タニアさんとキキョウが聞こえている声の正体を確かめるべく、私たちは古城の奥に進むことにした。


「本当に行くんですか?」

「これは古城の探索クエストや、行かないでどうするん。」


珍しくサフラが前に出てる。心做しかワクワクしているような気がする。


「サフラは、意外とオカルト好きなんだよ。」


アイリスが耳元でコソッと言ってきた。たしかに意外ではある。だって、サフラ目開けれないじゃん。雰囲気で感じ取ってるってこと?


「そこは気にしないであげて」


アイリスも今気がついたようで、クスクスと笑っている。

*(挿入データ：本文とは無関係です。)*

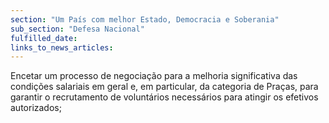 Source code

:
 ```yaml
---
section: "Um País com melhor Estado, Democracia e Soberania"
sub_section: "Defesa Nacional"
fulfilled_date:
links_to_news_articles:
---
```


Encetar um processo de negociação para a melhoria significativa das condições salariais em geral e, em particular, da categoria de Praças, para garantir o recrutamento de voluntários necessários para atingir os efetivos autorizados; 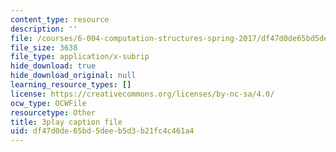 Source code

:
 ```yaml
---
content_type: resource
description: ''
file: /courses/6-004-computation-structures-spring-2017/df47d0de65bd5deeb5d3b21fc4c461a4_Z3-WzUhl9nQ.vtt
file_size: 3638
file_type: application/x-subrip
hide_download: true
hide_download_original: null
learning_resource_types: []
license: https://creativecommons.org/licenses/by-nc-sa/4.0/
ocw_type: OCWFile
resourcetype: Other
title: 3play caption file
uid: df47d0de-65bd-5dee-b5d3-b21fc4c461a4
---
```

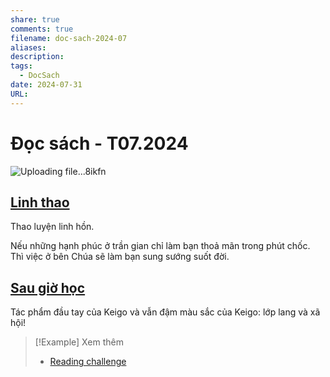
 ```yaml
---
share: true
comments: true
filename: doc-sach-2024-07
aliases: 
description: 
tags:
  - DocSach
date: 2024-07-31
URL: 
---
```

# Đọc sách - T07.2024

![Uploading file...8ikfn]()

## [Linh thao](./linh-thao.md)
Thao luyện linh hồn.

Nếu những hạnh phúc ở trần gian chỉ làm bạn thoả mãn trong phút chốc. Thì việc ở bên Chúa sẽ làm bạn sung sướng suốt đời.

## [Sau giờ học](./sau-gio-hoc.md)
Tác phẩm đầu tay của Keigo và vẫn đậm màu sắc của Keigo: lớp lang và xã hội!



> [!Example] Xem thêm
> - [Reading challenge](./reading-challenge.md)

私は震える二人に締め付けられながら、歩き出した。奥に入るにつれて薄暗くなっていく。まだ声は聞こえていない。


「ちょっと待って!」


サフラが急に声を出して止まる。なにか感じたんだろうか。


「うちにも声が聞こえるようになった。でもこれ、おばけじゃないんやないか。」

「サフラ、もう少し近ずいて見よう。とりあえず私とアイリスが聞こえる距離まで。」

「カリノ、待って。」


そう言ったのは、タニアさんでもキキョウでもなく、アイリスだった。私の服の裾を掴み、震えているのが伝わってきた。


「アイリス、大丈夫?」


アイリスの顔は青ざめていた。あ、そうかアイリスは人の心が読めるから。ということは、向こうにいるのはおばけじゃない、人間だ。サフラの感は当たってる。


「カリノ、この音聞きたくない。こんな感じ初めてだ。聞こえるのが声じゃないんだ、音なんだよ。」

「これ以上進むのは危険かな。」


でも、誰がいるのか謎にしたままはよくないかも。でも、こんなに震えてるアイリスを初めて見た。ただ事じゃない、それだけはわかるんだ。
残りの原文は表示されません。